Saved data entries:

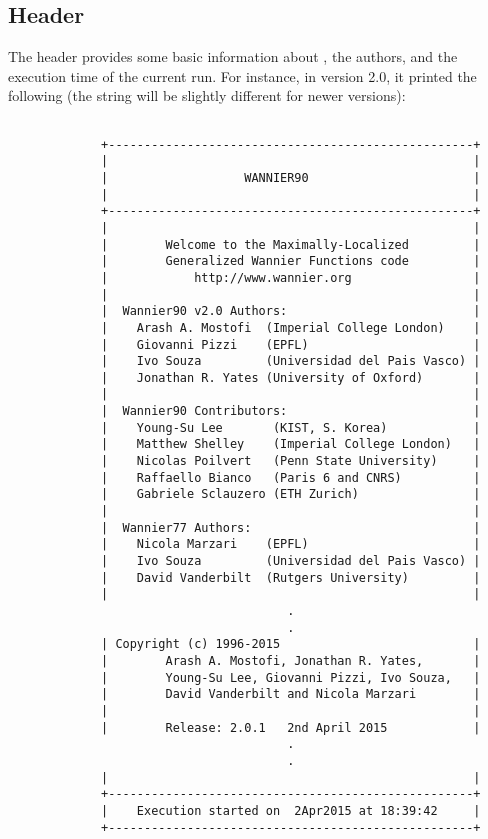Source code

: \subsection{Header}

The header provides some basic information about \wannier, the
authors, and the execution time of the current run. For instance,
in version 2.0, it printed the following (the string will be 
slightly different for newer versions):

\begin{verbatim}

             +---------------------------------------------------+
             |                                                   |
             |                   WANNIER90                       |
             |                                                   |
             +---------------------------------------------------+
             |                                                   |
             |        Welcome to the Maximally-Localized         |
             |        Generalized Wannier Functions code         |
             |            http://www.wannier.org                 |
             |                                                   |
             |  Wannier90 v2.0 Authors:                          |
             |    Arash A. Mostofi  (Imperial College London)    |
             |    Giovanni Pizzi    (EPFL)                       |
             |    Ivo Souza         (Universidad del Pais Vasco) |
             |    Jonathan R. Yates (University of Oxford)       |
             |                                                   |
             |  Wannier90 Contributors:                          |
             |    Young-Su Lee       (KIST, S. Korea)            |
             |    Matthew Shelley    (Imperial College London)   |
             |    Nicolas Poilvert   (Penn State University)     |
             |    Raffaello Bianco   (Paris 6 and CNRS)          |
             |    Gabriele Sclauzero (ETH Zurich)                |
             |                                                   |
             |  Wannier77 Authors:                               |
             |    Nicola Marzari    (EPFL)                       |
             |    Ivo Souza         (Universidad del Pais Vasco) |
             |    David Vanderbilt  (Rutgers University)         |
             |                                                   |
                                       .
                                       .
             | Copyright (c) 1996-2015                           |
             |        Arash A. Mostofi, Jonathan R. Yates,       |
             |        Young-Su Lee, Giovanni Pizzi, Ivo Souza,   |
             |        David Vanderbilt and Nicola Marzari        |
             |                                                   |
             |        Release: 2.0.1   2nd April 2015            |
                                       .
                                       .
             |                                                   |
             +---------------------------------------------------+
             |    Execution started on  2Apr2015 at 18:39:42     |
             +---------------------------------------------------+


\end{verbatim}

■ **HOW TO COMPLETE THIS TASK**
In the copy, each entry above must match exactly, and no picture may be carried over.

■ **ANSWER**
Source code

: \subsection{Header}

The header provides some basic information about \wannier, the
authors, and the execution time of the current run. For instance,
in version 2.0, it printed the following (the string will be 
slightly different for newer versions):

\begin{verbatim}

             +---------------------------------------------------+
             |                                                   |
             |                   WANNIER90                       |
             |                                                   |
             +---------------------------------------------------+
             |                                                   |
             |        Welcome to the Maximally-Localized         |
             |        Generalized Wannier Functions code         |
             |            http://www.wannier.org                 |
             |                                                   |
             |  Wannier90 v2.0 Authors:                          |
             |    Arash A. Mostofi  (Imperial College London)    |
             |    Giovanni Pizzi    (EPFL)                       |
             |    Ivo Souza         (Universidad del Pais Vasco) |
             |    Jonathan R. Yates (University of Oxford)       |
             |                                                   |
             |  Wannier90 Contributors:                          |
             |    Young-Su Lee       (KIST, S. Korea)            |
             |    Matthew Shelley    (Imperial College London)   |
             |    Nicolas Poilvert   (Penn State University)     |
             |    Raffaello Bianco   (Paris 6 and CNRS)          |
             |    Gabriele Sclauzero (ETH Zurich)                |
             |                                                   |
             |  Wannier77 Authors:                               |
             |    Nicola Marzari    (EPFL)                       |
             |    Ivo Souza         (Universidad del Pais Vasco) |
             |    David Vanderbilt  (Rutgers University)         |
             |                                                   |
                                       .
                                       .
             | Copyright (c) 1996-2015                           |
             |        Arash A. Mostofi, Jonathan R. Yates,       |
             |        Young-Su Lee, Giovanni Pizzi, Ivo Souza,   |
             |        David Vanderbilt and Nicola Marzari        |
             |                                                   |
             |        Release: 2.0.1   2nd April 2015            |
                                       .
                                       .
             |                                                   |
             +---------------------------------------------------+
             |    Execution started on  2Apr2015 at 18:39:42     |
             +---------------------------------------------------+


\end{verbatim}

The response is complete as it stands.